= DATA SUPPLIED =
§ §

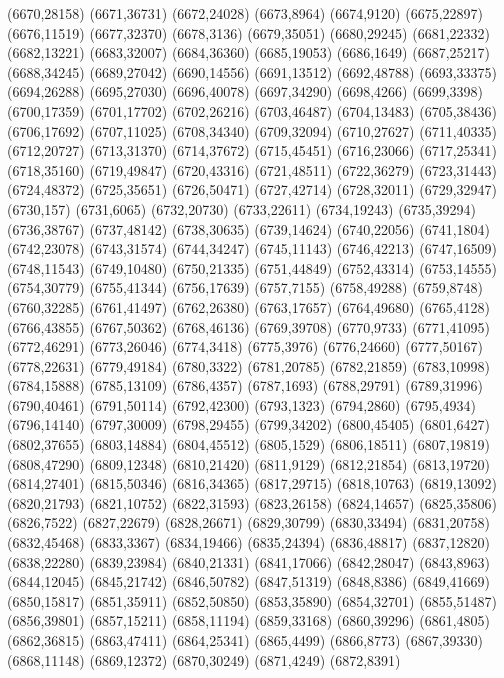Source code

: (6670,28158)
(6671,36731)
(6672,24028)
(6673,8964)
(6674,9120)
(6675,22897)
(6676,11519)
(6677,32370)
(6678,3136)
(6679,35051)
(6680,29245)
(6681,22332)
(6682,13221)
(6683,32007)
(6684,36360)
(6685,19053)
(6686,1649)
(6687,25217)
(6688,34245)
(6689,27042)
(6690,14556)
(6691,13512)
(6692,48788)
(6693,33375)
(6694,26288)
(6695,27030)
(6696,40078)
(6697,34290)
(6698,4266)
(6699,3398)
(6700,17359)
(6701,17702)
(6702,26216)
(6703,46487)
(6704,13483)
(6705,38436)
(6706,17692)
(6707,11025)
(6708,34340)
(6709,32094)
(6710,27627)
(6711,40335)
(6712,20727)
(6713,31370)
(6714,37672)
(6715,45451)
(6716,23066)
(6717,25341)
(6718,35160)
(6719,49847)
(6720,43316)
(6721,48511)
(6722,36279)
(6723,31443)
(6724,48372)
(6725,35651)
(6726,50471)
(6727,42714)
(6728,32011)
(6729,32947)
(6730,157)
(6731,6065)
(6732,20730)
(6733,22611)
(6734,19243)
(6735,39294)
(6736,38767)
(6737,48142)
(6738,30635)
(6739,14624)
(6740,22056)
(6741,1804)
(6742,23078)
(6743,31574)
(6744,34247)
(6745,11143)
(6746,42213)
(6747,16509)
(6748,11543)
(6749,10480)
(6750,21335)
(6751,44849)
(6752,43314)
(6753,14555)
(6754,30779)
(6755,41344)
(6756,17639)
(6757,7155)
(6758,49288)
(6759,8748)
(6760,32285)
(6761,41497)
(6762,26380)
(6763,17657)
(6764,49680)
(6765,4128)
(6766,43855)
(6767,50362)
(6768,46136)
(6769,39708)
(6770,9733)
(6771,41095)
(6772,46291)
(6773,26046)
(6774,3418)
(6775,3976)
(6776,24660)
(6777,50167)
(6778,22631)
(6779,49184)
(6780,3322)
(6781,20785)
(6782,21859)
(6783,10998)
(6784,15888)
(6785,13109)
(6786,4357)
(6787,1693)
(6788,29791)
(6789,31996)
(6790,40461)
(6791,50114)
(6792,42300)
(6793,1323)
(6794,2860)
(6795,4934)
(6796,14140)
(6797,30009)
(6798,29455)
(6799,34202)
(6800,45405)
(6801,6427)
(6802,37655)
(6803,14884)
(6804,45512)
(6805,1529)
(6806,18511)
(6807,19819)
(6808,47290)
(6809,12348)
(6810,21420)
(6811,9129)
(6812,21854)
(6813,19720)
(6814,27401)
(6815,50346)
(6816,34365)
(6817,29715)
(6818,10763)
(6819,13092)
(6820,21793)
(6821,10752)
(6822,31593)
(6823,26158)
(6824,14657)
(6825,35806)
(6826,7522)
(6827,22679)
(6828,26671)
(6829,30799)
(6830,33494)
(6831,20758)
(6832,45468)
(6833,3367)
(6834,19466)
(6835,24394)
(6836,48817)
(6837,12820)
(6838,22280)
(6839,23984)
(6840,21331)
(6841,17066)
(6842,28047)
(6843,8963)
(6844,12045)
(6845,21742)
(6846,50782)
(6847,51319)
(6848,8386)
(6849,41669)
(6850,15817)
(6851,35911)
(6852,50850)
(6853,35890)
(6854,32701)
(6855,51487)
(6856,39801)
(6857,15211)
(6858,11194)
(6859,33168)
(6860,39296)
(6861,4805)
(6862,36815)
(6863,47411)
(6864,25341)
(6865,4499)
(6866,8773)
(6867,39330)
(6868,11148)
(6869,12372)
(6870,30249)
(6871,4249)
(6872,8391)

§ §

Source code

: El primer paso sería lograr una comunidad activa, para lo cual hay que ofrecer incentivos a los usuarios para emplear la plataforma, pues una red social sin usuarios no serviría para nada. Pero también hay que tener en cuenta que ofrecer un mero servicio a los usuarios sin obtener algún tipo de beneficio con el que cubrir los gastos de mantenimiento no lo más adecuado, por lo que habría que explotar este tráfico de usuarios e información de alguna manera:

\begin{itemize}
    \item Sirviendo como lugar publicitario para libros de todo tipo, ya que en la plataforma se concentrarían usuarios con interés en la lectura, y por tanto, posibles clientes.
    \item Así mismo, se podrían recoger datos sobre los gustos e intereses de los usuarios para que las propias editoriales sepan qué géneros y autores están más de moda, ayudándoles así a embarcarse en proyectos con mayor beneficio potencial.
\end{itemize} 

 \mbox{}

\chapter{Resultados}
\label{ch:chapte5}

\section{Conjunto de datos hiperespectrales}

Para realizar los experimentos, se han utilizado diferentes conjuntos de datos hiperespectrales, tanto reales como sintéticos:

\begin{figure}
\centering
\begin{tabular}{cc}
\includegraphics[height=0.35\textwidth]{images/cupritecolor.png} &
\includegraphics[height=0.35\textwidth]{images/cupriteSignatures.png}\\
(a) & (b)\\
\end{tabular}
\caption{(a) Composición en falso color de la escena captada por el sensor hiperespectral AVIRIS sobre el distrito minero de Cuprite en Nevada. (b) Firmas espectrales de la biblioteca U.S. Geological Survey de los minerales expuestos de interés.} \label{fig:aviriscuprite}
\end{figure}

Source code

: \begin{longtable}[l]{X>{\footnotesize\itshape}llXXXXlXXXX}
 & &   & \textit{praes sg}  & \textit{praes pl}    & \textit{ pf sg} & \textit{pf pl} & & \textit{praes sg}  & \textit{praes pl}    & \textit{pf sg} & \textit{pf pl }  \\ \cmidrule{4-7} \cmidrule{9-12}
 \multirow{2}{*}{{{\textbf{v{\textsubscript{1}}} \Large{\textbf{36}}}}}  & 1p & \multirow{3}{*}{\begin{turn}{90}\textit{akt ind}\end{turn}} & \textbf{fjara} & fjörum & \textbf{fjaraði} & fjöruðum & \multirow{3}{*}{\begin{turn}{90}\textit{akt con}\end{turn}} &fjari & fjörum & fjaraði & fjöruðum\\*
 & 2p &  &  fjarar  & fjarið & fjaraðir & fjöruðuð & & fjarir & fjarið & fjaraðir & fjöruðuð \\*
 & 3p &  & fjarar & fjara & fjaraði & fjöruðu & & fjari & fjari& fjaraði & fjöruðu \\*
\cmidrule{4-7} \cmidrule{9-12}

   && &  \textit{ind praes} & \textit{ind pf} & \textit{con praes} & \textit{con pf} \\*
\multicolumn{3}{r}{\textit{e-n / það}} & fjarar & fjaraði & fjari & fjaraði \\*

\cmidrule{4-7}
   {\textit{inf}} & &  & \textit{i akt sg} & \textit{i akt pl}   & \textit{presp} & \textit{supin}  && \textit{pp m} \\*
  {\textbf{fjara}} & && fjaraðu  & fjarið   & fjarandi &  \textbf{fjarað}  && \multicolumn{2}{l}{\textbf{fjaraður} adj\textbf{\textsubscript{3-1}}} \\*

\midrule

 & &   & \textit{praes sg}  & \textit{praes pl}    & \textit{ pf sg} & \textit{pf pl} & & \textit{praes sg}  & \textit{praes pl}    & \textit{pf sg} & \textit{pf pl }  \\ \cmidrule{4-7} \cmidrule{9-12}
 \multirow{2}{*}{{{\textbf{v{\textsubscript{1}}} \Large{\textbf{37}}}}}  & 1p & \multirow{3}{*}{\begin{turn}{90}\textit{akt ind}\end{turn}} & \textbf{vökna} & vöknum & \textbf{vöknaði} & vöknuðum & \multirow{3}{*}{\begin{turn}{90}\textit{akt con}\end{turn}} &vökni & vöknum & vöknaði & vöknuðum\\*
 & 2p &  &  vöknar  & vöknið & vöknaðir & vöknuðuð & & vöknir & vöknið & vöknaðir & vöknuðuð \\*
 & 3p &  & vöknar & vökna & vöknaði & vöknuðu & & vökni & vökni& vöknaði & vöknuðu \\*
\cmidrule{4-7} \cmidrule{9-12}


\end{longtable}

§ §

= ABOUT THIS TASK =
Scan the data above, find each line with "images", and copy it.

= OUTPUT FOR THIS EXERCISE =
\includegraphics[height=0.35\textwidth]{images/cupritecolor.png} &
\includegraphics[height=0.35\textwidth]{images/cupriteSignatures.png}\\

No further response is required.